Collected data entries
* * * * *

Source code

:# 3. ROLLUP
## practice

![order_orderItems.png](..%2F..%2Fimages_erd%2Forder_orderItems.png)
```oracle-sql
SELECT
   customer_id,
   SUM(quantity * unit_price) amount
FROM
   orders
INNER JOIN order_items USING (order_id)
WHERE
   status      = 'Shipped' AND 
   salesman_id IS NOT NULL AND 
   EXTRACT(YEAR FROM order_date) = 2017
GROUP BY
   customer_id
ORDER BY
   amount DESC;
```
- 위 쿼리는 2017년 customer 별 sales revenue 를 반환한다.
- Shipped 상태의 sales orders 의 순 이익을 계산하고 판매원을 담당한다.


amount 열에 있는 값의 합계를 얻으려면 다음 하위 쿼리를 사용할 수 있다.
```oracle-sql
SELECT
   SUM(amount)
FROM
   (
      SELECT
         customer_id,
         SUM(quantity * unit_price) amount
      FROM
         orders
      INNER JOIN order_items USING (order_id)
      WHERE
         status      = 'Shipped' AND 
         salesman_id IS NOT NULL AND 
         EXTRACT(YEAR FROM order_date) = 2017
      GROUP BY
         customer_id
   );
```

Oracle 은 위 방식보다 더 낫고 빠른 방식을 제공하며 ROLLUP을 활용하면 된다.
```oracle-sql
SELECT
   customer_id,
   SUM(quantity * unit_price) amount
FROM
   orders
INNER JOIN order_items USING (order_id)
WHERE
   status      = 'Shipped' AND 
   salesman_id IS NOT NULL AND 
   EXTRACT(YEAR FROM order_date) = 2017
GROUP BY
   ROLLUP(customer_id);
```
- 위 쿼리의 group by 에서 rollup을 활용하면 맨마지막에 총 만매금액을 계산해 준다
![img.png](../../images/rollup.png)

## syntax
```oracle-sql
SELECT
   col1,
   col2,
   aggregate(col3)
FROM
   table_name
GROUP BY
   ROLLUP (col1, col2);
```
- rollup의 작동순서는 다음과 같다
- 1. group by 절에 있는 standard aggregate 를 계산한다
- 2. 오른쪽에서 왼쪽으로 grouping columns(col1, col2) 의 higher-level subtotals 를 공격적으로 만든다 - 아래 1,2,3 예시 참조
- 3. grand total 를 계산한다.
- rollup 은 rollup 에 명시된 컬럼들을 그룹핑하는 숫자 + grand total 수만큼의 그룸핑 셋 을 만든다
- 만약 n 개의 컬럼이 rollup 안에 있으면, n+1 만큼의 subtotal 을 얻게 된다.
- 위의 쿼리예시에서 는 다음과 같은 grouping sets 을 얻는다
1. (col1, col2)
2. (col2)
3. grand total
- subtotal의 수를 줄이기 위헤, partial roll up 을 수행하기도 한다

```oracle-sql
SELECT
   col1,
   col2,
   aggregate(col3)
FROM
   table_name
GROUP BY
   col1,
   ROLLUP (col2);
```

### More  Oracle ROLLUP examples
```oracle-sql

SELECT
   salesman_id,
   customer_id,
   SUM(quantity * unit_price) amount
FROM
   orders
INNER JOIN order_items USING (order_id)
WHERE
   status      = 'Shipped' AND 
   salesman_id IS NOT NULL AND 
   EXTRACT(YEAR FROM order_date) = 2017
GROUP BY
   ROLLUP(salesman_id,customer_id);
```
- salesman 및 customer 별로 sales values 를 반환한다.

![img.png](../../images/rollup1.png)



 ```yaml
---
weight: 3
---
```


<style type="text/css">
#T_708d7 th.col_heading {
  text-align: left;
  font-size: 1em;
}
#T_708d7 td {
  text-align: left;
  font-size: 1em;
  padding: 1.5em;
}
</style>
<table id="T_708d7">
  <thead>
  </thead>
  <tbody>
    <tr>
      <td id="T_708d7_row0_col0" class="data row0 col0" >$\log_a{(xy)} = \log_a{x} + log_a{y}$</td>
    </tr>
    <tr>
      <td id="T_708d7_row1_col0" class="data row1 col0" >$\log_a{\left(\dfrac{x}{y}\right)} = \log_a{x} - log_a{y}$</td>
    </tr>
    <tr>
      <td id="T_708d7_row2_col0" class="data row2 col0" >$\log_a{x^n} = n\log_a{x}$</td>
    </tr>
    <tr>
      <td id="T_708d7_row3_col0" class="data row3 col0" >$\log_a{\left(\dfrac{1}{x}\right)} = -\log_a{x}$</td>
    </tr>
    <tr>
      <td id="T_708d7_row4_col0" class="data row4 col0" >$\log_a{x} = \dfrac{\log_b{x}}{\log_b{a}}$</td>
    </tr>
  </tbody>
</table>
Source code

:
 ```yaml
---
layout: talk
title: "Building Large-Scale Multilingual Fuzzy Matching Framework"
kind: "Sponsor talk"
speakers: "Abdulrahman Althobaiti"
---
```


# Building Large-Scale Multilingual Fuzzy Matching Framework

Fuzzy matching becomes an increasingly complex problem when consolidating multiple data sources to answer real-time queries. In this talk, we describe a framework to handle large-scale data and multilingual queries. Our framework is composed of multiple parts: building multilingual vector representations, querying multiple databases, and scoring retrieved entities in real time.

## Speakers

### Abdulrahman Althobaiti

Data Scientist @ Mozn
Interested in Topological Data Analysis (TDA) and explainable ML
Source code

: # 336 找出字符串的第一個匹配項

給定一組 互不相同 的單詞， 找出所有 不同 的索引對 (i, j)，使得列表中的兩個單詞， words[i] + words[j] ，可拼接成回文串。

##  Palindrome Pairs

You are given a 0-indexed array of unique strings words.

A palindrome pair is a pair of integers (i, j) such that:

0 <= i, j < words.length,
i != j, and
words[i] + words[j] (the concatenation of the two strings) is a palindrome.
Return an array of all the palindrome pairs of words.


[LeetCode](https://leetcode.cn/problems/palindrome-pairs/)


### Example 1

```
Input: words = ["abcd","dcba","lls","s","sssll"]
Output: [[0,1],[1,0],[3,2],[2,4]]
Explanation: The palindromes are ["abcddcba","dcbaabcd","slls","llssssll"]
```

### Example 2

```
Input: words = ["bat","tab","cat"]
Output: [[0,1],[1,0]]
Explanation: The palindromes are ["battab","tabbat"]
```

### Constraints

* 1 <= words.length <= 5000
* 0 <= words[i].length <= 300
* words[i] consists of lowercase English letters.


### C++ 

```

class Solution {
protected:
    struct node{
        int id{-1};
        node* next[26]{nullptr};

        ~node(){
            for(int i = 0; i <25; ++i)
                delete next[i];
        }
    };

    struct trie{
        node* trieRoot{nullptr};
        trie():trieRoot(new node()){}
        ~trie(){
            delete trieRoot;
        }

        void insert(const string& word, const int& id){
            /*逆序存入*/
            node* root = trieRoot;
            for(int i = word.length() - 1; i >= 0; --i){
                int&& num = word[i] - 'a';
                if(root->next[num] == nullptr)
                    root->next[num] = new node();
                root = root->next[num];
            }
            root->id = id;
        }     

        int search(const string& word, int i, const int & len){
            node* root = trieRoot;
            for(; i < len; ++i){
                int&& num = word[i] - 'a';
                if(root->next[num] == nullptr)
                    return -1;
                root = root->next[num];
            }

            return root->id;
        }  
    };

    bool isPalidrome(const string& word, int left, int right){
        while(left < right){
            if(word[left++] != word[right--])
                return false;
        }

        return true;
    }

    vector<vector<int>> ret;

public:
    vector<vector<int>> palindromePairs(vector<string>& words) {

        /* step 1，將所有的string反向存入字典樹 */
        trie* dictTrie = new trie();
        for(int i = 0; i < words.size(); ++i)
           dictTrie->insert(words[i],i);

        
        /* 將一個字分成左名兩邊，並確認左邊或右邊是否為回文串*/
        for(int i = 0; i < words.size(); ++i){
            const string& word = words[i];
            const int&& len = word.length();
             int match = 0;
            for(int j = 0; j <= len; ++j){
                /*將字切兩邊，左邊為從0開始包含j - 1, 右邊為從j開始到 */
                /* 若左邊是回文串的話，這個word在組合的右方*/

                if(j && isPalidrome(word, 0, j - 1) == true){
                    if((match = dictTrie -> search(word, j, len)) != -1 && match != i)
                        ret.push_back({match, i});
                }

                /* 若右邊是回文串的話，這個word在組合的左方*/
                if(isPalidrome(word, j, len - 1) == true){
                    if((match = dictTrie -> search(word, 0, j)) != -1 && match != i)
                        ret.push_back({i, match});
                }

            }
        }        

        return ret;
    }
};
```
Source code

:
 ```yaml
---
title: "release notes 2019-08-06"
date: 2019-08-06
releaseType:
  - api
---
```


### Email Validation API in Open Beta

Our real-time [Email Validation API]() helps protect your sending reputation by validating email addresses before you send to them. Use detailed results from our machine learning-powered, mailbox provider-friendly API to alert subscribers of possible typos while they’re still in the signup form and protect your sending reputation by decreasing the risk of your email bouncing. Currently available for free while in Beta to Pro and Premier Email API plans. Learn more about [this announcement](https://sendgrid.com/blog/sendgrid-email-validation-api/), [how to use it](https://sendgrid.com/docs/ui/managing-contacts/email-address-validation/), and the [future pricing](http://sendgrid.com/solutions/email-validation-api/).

* * * * *

In the records above, the lines containing the string "Input" should be counted; give only the total.

2